The following are things are aspects that can be used to define an application. The more accurate information that is available, the better the odds are of providing a working solution.
Not only is it important to know the highest and lowest expected or design required temperatures, the normal operating temperature is important for estimating the service life of possible lubrication solutions.
Residence Time and Life
The demands of lubrication for life applications are more challenging than applications where re-lubrication is possible. Applications with temperatures that exceed the limits of a lubricant can be used if the residence time in the application is brief enough to satisfy the demands of that application. It is generally preferable to use a lubricant that has a much longer life, even if it is more expensive, to reduce the total cost, risk, and down time.
Type of Application
The type of application impacts many aspects of lubrication. It is also useful in choosing a lubricant based upon the lubrication engineer’s application experience. Knowledge from a similar application can be applicable making performance predictions more accurate.
The materials that the lubricant will be in contact with and could be in contact with should be considered.

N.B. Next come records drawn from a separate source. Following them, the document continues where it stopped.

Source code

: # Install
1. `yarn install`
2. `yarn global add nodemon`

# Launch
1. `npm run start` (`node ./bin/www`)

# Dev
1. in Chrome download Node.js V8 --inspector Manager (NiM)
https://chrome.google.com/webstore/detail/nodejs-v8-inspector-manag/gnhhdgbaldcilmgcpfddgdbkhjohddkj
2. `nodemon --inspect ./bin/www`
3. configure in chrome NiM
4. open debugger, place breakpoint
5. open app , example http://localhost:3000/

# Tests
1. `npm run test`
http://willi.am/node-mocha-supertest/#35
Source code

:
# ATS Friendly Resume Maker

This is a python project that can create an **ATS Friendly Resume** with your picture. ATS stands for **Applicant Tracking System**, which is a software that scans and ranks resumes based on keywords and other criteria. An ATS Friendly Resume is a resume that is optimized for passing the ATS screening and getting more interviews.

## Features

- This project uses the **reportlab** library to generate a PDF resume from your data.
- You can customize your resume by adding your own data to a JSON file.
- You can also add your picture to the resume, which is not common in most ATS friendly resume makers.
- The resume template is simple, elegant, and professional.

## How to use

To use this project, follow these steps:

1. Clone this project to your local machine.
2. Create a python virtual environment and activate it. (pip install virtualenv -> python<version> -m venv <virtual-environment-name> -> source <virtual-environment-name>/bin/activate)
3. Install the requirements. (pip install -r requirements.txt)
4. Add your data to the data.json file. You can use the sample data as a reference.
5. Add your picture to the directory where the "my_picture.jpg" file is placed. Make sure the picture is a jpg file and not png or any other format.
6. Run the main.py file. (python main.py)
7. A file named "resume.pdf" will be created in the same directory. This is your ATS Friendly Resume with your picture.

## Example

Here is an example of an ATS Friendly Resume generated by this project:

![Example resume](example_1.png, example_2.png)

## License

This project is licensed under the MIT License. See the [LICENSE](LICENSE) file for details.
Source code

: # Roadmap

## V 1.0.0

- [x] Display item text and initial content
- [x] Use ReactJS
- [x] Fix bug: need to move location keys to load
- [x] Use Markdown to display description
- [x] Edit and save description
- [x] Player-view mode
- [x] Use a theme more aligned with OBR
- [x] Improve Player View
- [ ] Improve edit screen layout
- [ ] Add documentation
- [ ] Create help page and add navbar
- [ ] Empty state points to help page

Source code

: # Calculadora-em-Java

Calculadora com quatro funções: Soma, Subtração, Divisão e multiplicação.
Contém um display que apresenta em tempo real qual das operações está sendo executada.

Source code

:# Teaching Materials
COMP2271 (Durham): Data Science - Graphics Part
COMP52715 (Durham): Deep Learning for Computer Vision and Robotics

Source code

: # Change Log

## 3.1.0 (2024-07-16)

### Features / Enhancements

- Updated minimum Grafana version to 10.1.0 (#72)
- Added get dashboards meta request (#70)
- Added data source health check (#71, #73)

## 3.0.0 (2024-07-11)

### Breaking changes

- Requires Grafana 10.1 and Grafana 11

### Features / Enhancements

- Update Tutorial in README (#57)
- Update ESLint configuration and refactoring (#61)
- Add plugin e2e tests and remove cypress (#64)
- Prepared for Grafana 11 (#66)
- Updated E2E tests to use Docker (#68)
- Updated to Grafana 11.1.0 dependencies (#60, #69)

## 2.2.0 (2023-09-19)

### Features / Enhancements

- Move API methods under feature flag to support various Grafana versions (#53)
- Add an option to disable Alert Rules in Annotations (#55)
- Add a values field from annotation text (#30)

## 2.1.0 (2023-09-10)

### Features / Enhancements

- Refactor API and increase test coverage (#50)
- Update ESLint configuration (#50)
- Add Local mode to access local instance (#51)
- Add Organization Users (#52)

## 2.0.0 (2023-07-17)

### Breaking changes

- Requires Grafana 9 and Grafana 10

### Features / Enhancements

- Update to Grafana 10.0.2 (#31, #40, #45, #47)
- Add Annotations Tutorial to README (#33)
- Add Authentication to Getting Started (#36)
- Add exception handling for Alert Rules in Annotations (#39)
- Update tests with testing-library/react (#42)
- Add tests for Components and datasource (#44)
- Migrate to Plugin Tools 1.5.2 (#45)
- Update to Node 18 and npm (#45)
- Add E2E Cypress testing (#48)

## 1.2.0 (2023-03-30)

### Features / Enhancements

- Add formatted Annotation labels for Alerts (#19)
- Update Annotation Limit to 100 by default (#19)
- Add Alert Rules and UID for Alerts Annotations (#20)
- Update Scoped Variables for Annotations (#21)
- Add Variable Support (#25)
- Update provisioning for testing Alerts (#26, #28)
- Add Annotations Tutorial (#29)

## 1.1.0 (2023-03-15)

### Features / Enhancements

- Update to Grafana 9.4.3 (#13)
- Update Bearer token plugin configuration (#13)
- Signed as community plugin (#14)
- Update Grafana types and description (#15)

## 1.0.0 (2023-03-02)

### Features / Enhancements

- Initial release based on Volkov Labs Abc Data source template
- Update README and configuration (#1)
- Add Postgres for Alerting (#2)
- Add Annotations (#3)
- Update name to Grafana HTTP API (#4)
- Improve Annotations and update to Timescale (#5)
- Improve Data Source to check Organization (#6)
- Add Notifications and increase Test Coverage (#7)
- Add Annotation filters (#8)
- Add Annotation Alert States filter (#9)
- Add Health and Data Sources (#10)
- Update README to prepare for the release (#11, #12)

The lubricant should be chosen to be compatible with the materials over the expected operating temperature conditions.
A tribocontact is a point where two materials meet that either slide or roll against one another. The materials that are in contact, temperature, load, speed, and duty cycle should be considered when choosing a lubricant.
The requirements of any specification(s) that are in place must be considered. If a lubricant meets all of the functional requirements but does not match the characteristics in the lubricant specification, will it be possible to change the specification to include a new solution?
Health and Safety
In the United States, there are three categories for food grade lubricant that affect the lubricant components that can be used. Some components have hazards associated with them. Some components can become hazardous in certain applications. The hazard risk, in the context of the application, to the benefit it provides must be considered.
Packaging, Labeling, and Delivery
This aspect of lubrication engineering is often overlooked until late the process. It is important to consider how the lubricant will be delivered to the customer and how the consumer will apply the lubricant from the package to the end use. The label on the container must not only identify what it contains. It must also communicate any GHS hazards along with lot trace and any other relevant information.
How much lubricant will be needed and how much time does the supplier have from the time an order is placed to the time when it is delivered? What are the expected order patterns? How much lead time will there be between the time an order is placed until the product needs to be shipped?